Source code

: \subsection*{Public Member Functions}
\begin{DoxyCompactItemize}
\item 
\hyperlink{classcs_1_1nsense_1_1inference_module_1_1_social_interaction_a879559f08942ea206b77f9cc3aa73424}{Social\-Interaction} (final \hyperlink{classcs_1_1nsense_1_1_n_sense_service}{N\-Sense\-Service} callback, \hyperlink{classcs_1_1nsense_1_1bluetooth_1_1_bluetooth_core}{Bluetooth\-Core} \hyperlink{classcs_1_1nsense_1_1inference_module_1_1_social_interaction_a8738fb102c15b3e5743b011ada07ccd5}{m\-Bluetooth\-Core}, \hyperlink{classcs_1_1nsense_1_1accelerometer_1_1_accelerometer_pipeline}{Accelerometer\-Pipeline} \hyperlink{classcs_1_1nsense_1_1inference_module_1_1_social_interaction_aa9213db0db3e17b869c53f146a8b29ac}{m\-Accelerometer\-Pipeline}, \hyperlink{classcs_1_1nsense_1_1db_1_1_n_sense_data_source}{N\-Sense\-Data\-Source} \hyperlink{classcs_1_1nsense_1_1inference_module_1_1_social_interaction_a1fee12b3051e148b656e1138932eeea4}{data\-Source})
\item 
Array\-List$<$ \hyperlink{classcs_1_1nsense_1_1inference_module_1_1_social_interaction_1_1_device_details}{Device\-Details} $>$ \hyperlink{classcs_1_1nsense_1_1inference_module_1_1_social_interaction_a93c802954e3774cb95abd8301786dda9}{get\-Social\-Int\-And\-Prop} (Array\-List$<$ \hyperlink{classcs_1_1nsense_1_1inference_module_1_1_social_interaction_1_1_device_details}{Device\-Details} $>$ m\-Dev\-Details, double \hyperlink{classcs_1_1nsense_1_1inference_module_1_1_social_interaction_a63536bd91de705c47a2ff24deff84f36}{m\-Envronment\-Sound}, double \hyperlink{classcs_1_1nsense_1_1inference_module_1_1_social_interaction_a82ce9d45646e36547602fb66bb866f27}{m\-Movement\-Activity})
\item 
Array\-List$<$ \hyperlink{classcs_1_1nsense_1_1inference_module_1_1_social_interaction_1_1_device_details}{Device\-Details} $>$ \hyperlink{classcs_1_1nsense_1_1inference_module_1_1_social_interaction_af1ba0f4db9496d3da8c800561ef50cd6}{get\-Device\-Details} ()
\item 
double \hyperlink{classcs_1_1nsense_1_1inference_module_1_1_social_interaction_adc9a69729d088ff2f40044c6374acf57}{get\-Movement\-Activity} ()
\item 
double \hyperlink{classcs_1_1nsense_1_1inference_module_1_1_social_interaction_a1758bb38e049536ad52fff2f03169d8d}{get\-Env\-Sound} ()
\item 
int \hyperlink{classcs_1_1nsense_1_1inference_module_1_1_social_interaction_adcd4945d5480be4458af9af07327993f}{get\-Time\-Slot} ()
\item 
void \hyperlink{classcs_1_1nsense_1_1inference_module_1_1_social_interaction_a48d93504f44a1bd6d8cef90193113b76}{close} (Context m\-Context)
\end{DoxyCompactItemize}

********

* ACTIVITY:
Copy out the lines above that hold the string "DoxyCompactItemize".

* EXERCISE ANSWER:
\begin{DoxyCompactItemize}
\end{DoxyCompactItemize}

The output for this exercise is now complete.